### Data records
----

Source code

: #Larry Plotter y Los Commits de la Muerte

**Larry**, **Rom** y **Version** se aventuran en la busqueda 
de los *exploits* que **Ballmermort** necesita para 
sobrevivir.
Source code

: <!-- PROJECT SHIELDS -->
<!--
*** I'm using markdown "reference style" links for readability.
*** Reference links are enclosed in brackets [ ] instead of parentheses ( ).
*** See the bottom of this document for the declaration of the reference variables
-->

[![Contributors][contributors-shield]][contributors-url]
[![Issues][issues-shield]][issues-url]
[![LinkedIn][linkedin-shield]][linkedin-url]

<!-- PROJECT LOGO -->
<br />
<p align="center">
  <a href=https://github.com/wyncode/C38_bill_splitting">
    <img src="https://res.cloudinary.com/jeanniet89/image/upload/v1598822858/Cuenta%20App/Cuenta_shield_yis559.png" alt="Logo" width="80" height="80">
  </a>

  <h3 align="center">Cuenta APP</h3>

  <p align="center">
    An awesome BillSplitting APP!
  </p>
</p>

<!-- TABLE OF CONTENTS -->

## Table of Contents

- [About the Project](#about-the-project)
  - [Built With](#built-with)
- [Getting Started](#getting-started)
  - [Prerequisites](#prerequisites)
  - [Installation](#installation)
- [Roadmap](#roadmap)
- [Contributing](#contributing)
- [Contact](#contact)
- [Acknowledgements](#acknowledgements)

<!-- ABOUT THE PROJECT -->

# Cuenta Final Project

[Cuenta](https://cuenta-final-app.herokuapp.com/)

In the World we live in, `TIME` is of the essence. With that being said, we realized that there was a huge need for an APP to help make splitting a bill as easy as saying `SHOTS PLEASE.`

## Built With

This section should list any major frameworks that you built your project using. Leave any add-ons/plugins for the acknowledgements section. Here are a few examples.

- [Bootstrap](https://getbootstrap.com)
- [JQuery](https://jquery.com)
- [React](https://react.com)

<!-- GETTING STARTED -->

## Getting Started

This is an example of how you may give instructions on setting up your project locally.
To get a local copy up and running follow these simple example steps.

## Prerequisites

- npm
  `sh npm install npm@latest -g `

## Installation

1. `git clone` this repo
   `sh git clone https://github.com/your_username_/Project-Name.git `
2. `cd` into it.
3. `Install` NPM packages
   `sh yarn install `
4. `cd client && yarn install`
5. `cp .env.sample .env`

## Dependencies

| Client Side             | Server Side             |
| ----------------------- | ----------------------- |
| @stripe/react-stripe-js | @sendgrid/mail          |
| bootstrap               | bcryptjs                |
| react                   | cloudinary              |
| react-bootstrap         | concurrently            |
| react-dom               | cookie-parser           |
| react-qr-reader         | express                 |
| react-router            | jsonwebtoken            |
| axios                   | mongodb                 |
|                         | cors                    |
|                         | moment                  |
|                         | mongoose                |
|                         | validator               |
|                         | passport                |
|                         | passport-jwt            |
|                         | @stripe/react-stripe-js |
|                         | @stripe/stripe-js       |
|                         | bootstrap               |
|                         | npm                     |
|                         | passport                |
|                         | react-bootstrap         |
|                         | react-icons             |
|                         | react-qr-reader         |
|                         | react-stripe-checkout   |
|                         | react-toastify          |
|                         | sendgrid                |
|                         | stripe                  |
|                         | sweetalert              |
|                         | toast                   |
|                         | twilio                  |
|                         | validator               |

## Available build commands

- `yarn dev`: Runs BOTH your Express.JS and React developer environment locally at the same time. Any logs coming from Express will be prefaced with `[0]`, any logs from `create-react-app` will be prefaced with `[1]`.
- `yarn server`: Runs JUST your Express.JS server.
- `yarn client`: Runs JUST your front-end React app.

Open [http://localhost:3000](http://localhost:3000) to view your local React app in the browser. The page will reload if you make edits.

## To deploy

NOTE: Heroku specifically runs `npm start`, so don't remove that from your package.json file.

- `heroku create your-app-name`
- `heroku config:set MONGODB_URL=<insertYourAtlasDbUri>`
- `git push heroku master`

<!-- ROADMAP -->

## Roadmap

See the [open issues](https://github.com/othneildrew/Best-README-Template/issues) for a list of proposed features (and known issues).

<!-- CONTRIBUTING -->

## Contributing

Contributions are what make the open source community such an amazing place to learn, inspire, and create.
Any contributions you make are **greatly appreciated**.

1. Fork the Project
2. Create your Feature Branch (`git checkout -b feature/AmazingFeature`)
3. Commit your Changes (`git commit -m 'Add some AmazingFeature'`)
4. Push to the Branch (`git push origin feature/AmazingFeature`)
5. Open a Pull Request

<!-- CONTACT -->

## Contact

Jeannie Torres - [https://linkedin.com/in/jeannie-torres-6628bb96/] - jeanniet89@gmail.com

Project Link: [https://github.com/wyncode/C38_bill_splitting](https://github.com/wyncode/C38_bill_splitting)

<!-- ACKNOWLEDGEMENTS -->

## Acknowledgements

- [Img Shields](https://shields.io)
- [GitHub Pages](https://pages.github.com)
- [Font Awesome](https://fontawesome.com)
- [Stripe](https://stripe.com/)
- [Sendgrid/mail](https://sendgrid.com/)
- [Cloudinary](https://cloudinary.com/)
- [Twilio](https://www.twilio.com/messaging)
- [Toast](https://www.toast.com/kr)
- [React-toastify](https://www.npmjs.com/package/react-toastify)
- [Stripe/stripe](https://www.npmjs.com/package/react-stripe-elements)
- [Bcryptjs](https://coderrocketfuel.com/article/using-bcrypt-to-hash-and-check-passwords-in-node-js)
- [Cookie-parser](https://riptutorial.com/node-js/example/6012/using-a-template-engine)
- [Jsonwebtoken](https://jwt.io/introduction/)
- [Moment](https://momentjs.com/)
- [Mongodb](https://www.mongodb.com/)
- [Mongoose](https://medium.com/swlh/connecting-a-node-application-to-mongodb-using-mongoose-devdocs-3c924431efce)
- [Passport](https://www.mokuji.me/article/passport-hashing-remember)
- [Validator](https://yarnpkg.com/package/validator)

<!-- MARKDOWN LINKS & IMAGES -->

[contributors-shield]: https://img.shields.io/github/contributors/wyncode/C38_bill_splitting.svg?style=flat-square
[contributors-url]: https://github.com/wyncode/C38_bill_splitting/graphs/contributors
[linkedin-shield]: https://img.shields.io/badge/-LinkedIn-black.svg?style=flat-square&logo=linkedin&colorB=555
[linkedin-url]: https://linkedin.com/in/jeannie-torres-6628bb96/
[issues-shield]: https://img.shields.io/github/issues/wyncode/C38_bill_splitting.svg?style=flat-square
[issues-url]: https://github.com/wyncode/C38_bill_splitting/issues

----

The required output is the lines from the one holding "- [Jsonwebtoken](https://jwt.io/introduction/)" through the last line of the entries above, copied exactly.

- [Jsonwebtoken](https://jwt.io/introduction/)
- [Moment](https://momentjs.com/)
- [Mongodb](https://www.mongodb.com/)
- [Mongoose](https://medium.com/swlh/connecting-a-node-application-to-mongodb-using-mongoose-devdocs-3c924431efce)
- [Passport](https://www.mokuji.me/article/passport-hashing-remember)
- [Validator](https://yarnpkg.com/package/validator)

<!-- MARKDOWN LINKS & IMAGES -->

[contributors-shield]: https://img.shields.io/github/contributors/wyncode/C38_bill_splitting.svg?style=flat-square
[contributors-url]: https://github.com/wyncode/C38_bill_splitting/graphs/contributors
[linkedin-shield]: https://img.shields.io/badge/-LinkedIn-black.svg?style=flat-square&logo=linkedin&colorB=555
[linkedin-url]: https://linkedin.com/in/jeannie-torres-6628bb96/
[issues-shield]: https://img.shields.io/github/issues/wyncode/C38_bill_splitting.svg?style=flat-square
[issues-url]: https://github.com/wyncode/C38_bill_splitting/issues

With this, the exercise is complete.